Jeff Lawrence, an official with the Colorado Department of Public Health and Environment, recommended in October that all edibles, except lozenges and tinctures, should be prohibited across the state.
“To allow the production of retail marijuana edibles that are naturally attractive to children is counter to the Amendment 64 requirement to prevent the marketing of marijuana products to children,” Lawrence said in his recommendation. “The intent of the Amendment and subsequent laws and rules was to decriminalize the use of retail marijuana, not to encourage market expansion within the marijuana edibles industry that subsequently create potential consumer confusion or mixed messages to children.”
Existing regulation on edibles
Colorado has already imposed tight restrictions on edibles, requiring safe packaging and clear labeling. That move came earlier this year after two deaths involving over-consumption of edibles.

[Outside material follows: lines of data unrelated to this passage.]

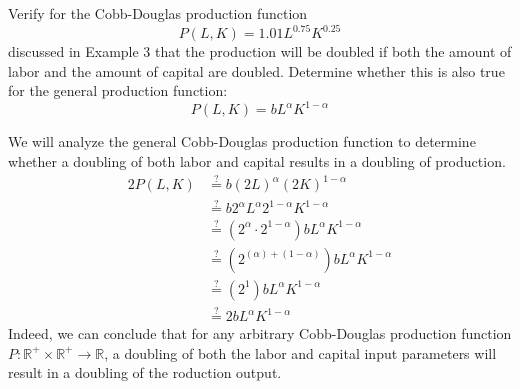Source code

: \begin{exercise}
	Verify for the Cobb-Douglas production function
	\begin{equation*}
	P\left( L, K \right) = 1.01L^{0.75}K^{0.25}
	\end{equation*}
	discussed in Example 3 that the production will be doubled if both the amount of labor and the amount of capital are doubled. Determine whether this is also true for the general production function:
	\begin{equation}
	\label{equation-Cobb-Douglas}
	P\left( L, K \right) = bL^{\alpha}K^{1-\alpha}
	\end{equation}
\end{exercise}
\begin{solution}
	We will analyze the general Cobb-Douglas production function to determine whether a doubling of both labor and capital results in a doubling of production.
	\begin{align*}
	2 P\left( L, K \right) &\overset{?}{=} b \left( 2L \right)^{\alpha} \left( 2K \right)^{1 - \alpha} \\
	&\overset{?}{=} b2^{\alpha}L^{\alpha}2^{1-\alpha}K^{1-\alpha} \\
	&\overset{?}{=} \left( 2^{\alpha} \cdot 2^{1-\alpha} \right) bL^{\alpha}K^{1-\alpha} \\
	&\overset{?}{=} \left( 2^{\left( \alpha \right) + \left( 1 - \alpha \right)} \right) bL^{\alpha}K^{1-\alpha} \\
	&\overset{?}{=} \left( 2^{1} \right) bL^{\alpha}K^{1-\alpha} \\
	&\overset{?}{=} 2bL^{\alpha}K^{1-\alpha}
	\end{align*}
	Indeed, we can conclude that for any arbitrary Cobb-Douglas production function $P : \mathbb{R}^{+} \times \mathbb{R}^{+} \to \mathbb{R}$, a doubling of both the labor and capital input parameters will result in a doubling of the roduction output.
\end{solution}
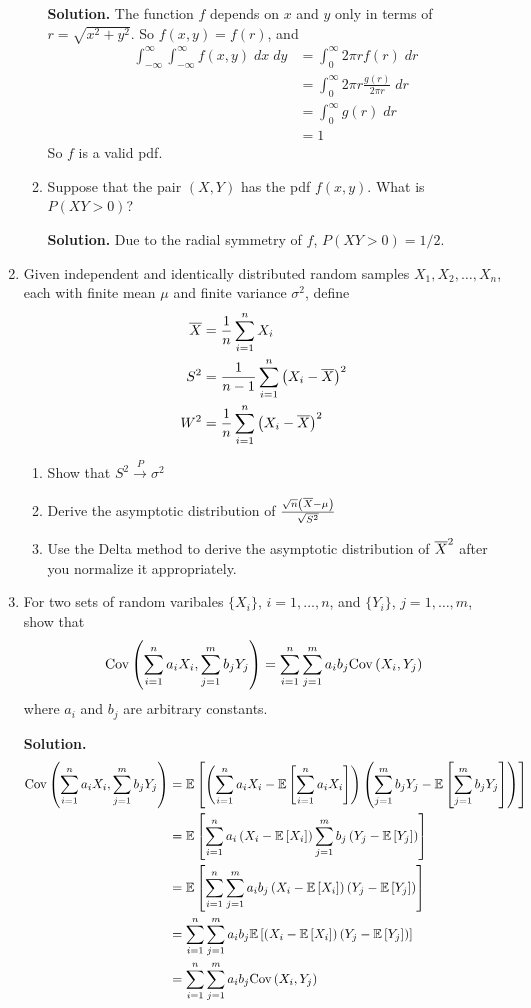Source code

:\documentclass[titlepage]{article}
\begin{document}
\begin{enumerate}
\begin{enumerate}
  \textbf{Solution.} The function $f$ depends on $x$ and $y$ only in terms of  $r = \sqrt{x^2 + y^2}$. So $f(x, y) = f(r)$, and
  \[\begin{aligned}
  \int_{-\infty}^\infty \int_{-\infty}^\infty f(x, y) \; dx \; dy &= \int_0^\infty 2\pi r f(r)\; dr \\
  &= \int_0^\infty 2 \pi r \frac{g(r)}{2 \pi r} \; dr\\
  &= \int_0^\infty g(r) \; dr \\
  &= 1
  \end{aligned}\]
  So $f$ is a valid pdf.

  \item Suppose that the pair $(X, Y)$ has the pdf $f(x, y)$. What is $P(XY > 0)$?

  \textbf{Solution.} Due to the radial symmetry of $f$, $P(XY > 0) = 1/2$.
  \end{enumerate}

\item Given independent and identically distributed random samples $X_1, X_2, \ldots, X_n$, each with finite mean $\mu$ and finite variance $\sigma^2$, define
\[\begin{aligned}
\overline{X} &= \frac{1}{n} \sum_{i = 1}^n X_i \\
S^2 &= \frac{1}{n-1} \sum_{i = 1}^n \left(X_i - \overline{X}\right)^2 \\
W^2 &= \frac{1}{n} \sum_{i = 1}^n \left(X_i - \overline{X}\right)^2
\end{aligned}\]
  \begin{enumerate}
  \item Show that $S^2 \xrightarrow{P} \sigma^2$
  \item Derive the asymptotic distribution of $\frac{\sqrt{n}\left(\overline{X} - \mu\right)}{\sqrt{S^2}}$
  \item Use the Delta method to derive the asymptotic distribution of $\overline{X}^2$ after you normalize it appropriately.
  \end{enumerate}

\item For two sets of random varibales $\{X_i\}$, $i = 1, \ldots, n$, and $\{Y_i\}$, $j = 1, \ldots, m$, show that
\[\text{Cov}\left( \sum_{i=1}^n a_i X_i, \sum_{j=1}^m b_j Y_j \right) = \sum_{i=1}^n \sum_{j=1}^m a_i b_j \text{Cov}\left( X_i, Y_j \right)\]
where $a_i$ and $b_j$ are arbitrary constants.

\textbf{Solution.}
\[\begin{aligned}
\text{Cov}\left( \sum_{i=1}^n a_i X_i, \sum_{j=1}^m b_j Y_j \right) &= \mathbb{E}\left[ \left(\sum_{i=1}^n a_i X_i - \mathbb{E}\left[ \sum_{i=1}^n a_i X_i \right]\right) \left( \sum_{j=1}^m b_j Y_j - \mathbb{E}\left[ \sum_{j=1}^m b_j Y_j \right]\right) \right] \\
&= \mathbb{E}\left[ \sum_{i=1}^n a_i \left(X_i - \mathbb{E}\left[ X_i \right]\right)  \sum_{j=1}^m b_j \left(Y_j - \mathbb{E}\left[ Y_j \right]\right) \right] \\
&= \mathbb{E}\left[ \sum_{i=1}^n \sum_{j=1}^m a_i b_j \left(X_i - \mathbb{E}\left[ X_i \right]\right) \left(Y_j - \mathbb{E}\left[ Y_j \right]\right) \right] \\
&= \sum_{i=1}^n \sum_{j=1}^m a_i b_j \mathbb{E}\left[ \left(X_i - \mathbb{E}\left[ X_i \right]\right) \left(Y_j - \mathbb{E}\left[ Y_j \right]\right) \right] \\
&= \sum_{i=1}^n \sum_{j=1}^m a_i b_j \text{Cov}\left( X_i, Y_j \right) \\
\end{aligned}\]


\end{enumerate}
\end{document}
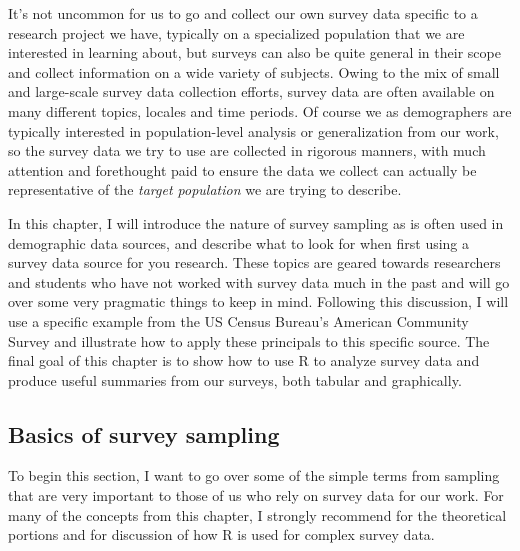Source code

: \documentclass[
]{article}
\begin{document}
It's not uncommon for us to go and collect our own survey data specific to a research project we have, typically on a specialized population that we are interested in learning about, but surveys can also be quite general in their scope and collect information on a wide variety of subjects. Owing to the mix of small and large-scale survey data collection efforts, survey data are often available on many different topics, locales and time periods. Of course we as demographers are typically interested in population-level analysis or generalization from our work, so the survey data we try to use are collected in rigorous manners, with much attention and forethought paid to ensure the data we collect can actually be representative of the \emph{target population} we are trying to describe.

In this chapter, I will introduce the nature of survey sampling as is often used in demographic data sources, and describe what to look for when first using a survey data source for you research. These topics are geared towards researchers and students who have not worked with survey data much in the past and will go over some very pragmatic things to keep in mind. Following this discussion, I will use a specific example from the US Census Bureau's American Community Survey and illustrate how to apply these principals to this specific source. The final goal of this chapter is to show how to use R to analyze survey data and produce useful summaries from our surveys, both tabular and graphically.

\hypertarget{basics-of-survey-sampling}{%
\subsection{Basics of survey sampling}\label{basics-of-survey-sampling}}

To begin this section, I want to go over some of the simple terms from sampling that are very important to those of us who rely on survey data for our work. For many of the concepts from this chapter, I strongly recommend \citet{Lohr2019} for the theoretical portions and \citet{lumley2010} for discussion of how R is used for complex survey data.
\end{document}
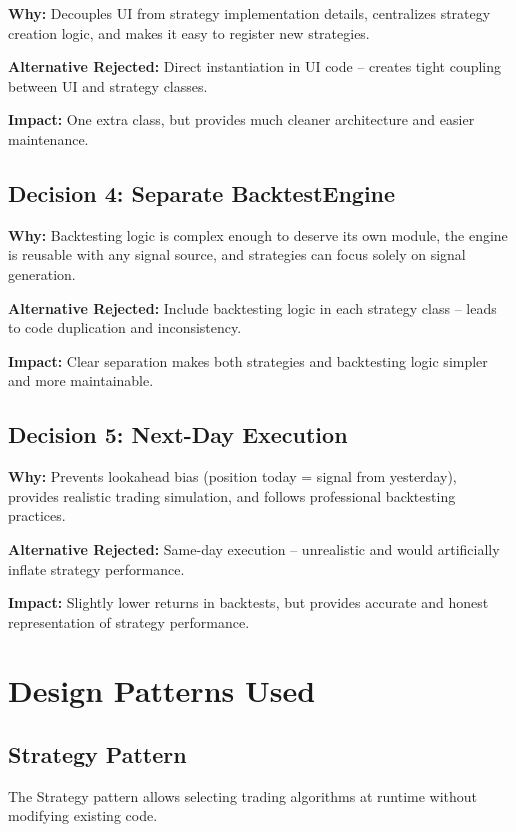 \documentclass[11pt,a4paper]{article}
\begin{document}
\textbf{Why:} Decouples UI from strategy implementation details, centralizes strategy creation logic, and makes it easy to register new strategies.

\textbf{Alternative Rejected:} Direct instantiation in UI code -- creates tight coupling between UI and strategy classes.

\textbf{Impact:} One extra class, but provides much cleaner architecture and easier maintenance.

\subsection{Decision 4: Separate BacktestEngine}

\textbf{Why:} Backtesting logic is complex enough to deserve its own module, the engine is reusable with any signal source, and strategies can focus solely on signal generation.

\textbf{Alternative Rejected:} Include backtesting logic in each strategy class -- leads to code duplication and inconsistency.

\textbf{Impact:} Clear separation makes both strategies and backtesting logic simpler and more maintainable.

\subsection{Decision 5: Next-Day Execution}

\textbf{Why:} Prevents lookahead bias (position today = signal from yesterday), provides realistic trading simulation, and follows professional backtesting practices.

\textbf{Alternative Rejected:} Same-day execution -- unrealistic and would artificially inflate strategy performance.

\textbf{Impact:} Slightly lower returns in backtests, but provides accurate and honest representation of strategy performance.

\newpage
\section{Design Patterns Used}

\subsection{Strategy Pattern}

The Strategy pattern allows selecting trading algorithms at runtime without modifying existing code.
\end{document}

Lawrence’s proposal is one of dozens under consideration by a state committee developing new cannabis rules.
Gov. John Hickenlooper, who opposed legalization but has since won praise for his enforcement of the law, said he opposes such a ban. Andrew Freedman, Hickenlooper’s marijuana coordinator, said there are better ways to protect kids.
A better solution is possible
“We are confident that our working groups and the legislature can find solutions that keep marijuana out of the hands of kids while promoting safe access to edible products among adults,” Freedman said in a statement.
But the governor is committed to keeping pot away from children, Freedman said.
“It should come as no surprise that protecting kids from accidental ingestion of marijuana edibles is a top priority for the state’s chief medical officer,” he said.
It’s not clear whether Lawrence’s recommendation has any chance of being law. Freedman said Hickenlooper believes that there are valid alternatives to a ban on edibles, and that opponents of a ban have valid points.
“Other experts will no doubt argue that restricting edibles betrays the will of the people in passing Amendment 64,” Freedman said. “Still, others will argue that restrictions have the potential to create a dangerous and unregulated black market for edibles.”
Lawrence agreed that marijuana proponents would fight the proposal.
“However, their investment in the development of these products does not have to be lost,” the recommendation said. “All edible products being produced could also be produced as a traditional food product [without marijuana] and marketed to the general public and not just in Colorado.”